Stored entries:
===============
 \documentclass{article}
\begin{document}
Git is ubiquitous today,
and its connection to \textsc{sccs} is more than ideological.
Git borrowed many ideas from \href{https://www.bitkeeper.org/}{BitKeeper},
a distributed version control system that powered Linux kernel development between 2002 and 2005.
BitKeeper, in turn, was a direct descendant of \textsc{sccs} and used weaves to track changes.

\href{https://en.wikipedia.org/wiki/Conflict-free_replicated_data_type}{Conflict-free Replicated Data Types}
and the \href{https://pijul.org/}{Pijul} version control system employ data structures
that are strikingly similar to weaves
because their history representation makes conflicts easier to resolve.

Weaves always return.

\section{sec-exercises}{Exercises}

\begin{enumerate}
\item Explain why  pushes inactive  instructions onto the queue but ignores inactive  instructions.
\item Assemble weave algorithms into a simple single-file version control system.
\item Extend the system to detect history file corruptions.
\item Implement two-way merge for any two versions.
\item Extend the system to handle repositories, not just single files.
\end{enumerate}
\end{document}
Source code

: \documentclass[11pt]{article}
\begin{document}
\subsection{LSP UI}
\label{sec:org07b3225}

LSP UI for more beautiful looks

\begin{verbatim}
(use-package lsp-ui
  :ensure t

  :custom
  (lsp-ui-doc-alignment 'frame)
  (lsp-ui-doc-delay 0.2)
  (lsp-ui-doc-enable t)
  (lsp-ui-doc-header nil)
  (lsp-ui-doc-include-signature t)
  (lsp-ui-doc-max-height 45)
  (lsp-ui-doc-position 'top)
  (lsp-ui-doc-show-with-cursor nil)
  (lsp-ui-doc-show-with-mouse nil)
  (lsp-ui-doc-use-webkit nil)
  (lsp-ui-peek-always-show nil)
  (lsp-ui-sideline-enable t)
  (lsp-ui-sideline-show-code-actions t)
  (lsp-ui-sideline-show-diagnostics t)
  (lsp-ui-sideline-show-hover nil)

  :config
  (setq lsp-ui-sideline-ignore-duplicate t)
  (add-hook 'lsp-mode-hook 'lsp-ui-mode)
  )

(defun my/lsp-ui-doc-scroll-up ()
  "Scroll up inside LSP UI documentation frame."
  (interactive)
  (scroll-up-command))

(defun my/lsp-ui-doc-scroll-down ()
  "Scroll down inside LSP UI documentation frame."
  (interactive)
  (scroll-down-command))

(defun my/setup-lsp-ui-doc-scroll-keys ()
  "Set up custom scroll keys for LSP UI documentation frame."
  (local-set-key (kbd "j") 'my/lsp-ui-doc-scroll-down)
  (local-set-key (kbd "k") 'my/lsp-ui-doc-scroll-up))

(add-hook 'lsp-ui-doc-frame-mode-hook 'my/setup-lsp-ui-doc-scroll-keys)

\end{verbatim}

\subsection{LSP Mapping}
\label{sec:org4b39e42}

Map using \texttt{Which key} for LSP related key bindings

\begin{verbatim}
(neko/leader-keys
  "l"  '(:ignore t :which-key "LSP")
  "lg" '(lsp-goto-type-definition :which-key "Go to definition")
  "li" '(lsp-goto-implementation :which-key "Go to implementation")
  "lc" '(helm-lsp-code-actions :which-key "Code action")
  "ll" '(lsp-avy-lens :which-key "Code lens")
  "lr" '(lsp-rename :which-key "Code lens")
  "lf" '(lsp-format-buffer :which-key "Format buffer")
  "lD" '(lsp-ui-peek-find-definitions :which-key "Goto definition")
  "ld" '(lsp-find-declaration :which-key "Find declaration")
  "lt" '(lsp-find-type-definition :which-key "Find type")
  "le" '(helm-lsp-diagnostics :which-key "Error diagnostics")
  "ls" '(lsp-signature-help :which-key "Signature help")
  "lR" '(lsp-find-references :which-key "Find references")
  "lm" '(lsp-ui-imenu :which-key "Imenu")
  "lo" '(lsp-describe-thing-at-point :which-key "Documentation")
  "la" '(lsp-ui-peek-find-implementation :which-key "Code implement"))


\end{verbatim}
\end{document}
===============
Restate, please, word for word the span of records running from the first line to the line bearing "(lsp-ui-doc-use-webkit nil)", both included, and nothing outside it.

> [Written response]:
 \documentclass{article}
\begin{document}
Git is ubiquitous today,
and its connection to \textsc{sccs} is more than ideological.
Git borrowed many ideas from \href{https://www.bitkeeper.org/}{BitKeeper},
a distributed version control system that powered Linux kernel development between 2002 and 2005.
BitKeeper, in turn, was a direct descendant of \textsc{sccs} and used weaves to track changes.

\href{https://en.wikipedia.org/wiki/Conflict-free_replicated_data_type}{Conflict-free Replicated Data Types}
and the \href{https://pijul.org/}{Pijul} version control system employ data structures
that are strikingly similar to weaves
because their history representation makes conflicts easier to resolve.

Weaves always return.

\section{sec-exercises}{Exercises}

\begin{enumerate}
\item Explain why  pushes inactive  instructions onto the queue but ignores inactive  instructions.
\item Assemble weave algorithms into a simple single-file version control system.
\item Extend the system to detect history file corruptions.
\item Implement two-way merge for any two versions.
\item Extend the system to handle repositories, not just single files.
\end{enumerate}
\end{document}
Source code

: \documentclass[11pt]{article}
\begin{document}
\subsection{LSP UI}
\label{sec:org07b3225}

LSP UI for more beautiful looks

\begin{verbatim}
(use-package lsp-ui
  :ensure t

  :custom
  (lsp-ui-doc-alignment 'frame)
  (lsp-ui-doc-delay 0.2)
  (lsp-ui-doc-enable t)
  (lsp-ui-doc-header nil)
  (lsp-ui-doc-include-signature t)
  (lsp-ui-doc-max-height 45)
  (lsp-ui-doc-position 'top)
  (lsp-ui-doc-show-with-cursor nil)
  (lsp-ui-doc-show-with-mouse nil)
  (lsp-ui-doc-use-webkit nil)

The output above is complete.